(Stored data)
++++++

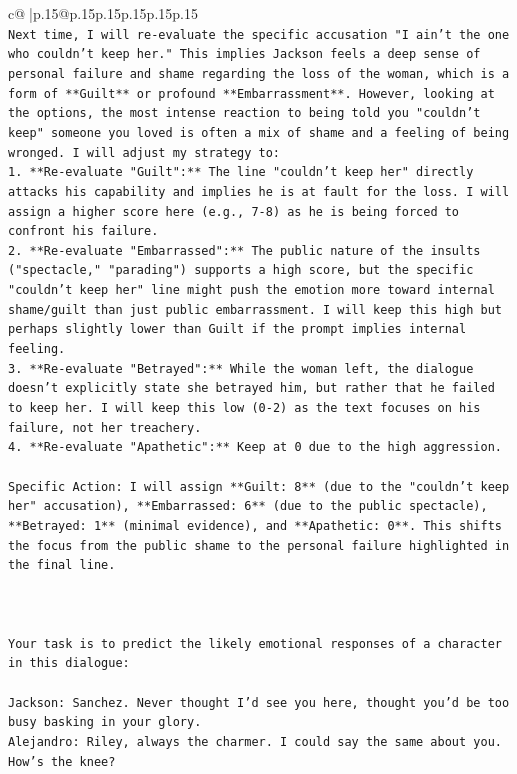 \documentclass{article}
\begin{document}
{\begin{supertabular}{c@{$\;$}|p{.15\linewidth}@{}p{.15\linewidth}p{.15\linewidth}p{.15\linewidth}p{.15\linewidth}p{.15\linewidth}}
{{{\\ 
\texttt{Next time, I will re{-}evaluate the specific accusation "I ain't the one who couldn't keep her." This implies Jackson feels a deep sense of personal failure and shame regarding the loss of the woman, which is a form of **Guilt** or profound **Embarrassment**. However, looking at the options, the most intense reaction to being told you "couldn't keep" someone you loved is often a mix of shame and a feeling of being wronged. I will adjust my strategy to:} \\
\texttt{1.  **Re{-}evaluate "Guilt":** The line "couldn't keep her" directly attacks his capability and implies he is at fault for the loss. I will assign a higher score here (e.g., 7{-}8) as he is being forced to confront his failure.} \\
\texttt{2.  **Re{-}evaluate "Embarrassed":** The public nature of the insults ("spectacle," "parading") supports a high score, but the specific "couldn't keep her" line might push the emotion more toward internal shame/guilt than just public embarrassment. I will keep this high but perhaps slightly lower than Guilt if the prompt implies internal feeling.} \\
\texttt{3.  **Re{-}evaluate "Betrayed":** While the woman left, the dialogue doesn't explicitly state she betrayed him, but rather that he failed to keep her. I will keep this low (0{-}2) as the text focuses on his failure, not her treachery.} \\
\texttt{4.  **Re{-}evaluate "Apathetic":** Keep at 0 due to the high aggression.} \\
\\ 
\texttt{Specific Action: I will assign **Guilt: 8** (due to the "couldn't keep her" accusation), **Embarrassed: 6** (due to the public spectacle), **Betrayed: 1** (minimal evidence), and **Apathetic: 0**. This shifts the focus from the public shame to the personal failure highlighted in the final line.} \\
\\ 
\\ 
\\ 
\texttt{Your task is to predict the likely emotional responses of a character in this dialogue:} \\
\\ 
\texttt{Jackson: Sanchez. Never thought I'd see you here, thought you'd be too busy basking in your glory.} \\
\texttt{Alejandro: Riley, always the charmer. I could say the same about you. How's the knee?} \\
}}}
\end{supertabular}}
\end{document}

++++++

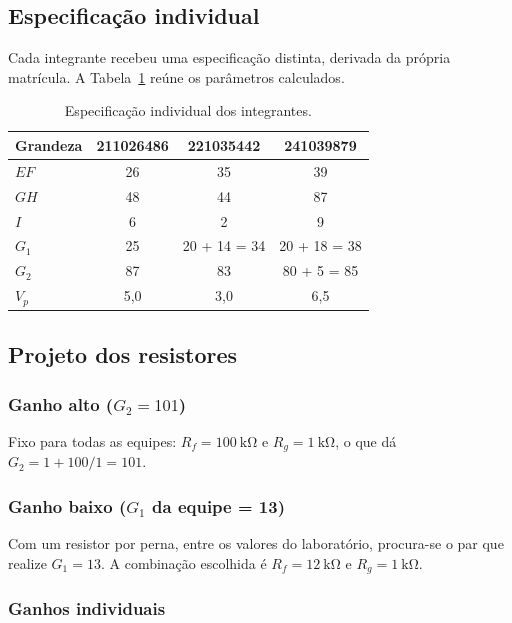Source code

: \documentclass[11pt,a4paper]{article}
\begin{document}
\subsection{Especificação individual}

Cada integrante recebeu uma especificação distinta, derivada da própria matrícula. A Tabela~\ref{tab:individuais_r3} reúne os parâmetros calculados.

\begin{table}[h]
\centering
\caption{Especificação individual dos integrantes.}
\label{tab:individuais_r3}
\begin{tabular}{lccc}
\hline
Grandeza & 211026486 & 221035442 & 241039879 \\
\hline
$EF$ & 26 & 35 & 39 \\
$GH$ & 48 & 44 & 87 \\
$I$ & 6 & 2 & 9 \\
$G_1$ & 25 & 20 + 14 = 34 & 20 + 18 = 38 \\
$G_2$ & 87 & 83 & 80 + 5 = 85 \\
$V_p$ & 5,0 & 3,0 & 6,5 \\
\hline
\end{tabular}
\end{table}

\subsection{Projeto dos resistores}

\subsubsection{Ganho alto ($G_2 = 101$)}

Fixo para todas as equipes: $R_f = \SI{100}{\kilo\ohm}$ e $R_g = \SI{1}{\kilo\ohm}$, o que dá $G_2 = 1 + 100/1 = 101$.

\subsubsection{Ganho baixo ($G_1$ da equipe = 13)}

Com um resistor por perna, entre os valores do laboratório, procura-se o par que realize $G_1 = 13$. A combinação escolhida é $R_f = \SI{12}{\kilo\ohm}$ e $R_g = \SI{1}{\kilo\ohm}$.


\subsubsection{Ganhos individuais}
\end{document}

++++++

Match on "dialogue" and copy out every line of the entries that contains it.

## Task solution
\texttt{3.  **Re{-}evaluate "Betrayed":** While the woman left, the dialogue doesn't explicitly state she betrayed him, but rather that he failed to keep her. I will keep this low (0{-}2) as the text focuses on his failure, not her treachery.} \\
\texttt{Your task is to predict the likely emotional responses of a character in this dialogue:} \\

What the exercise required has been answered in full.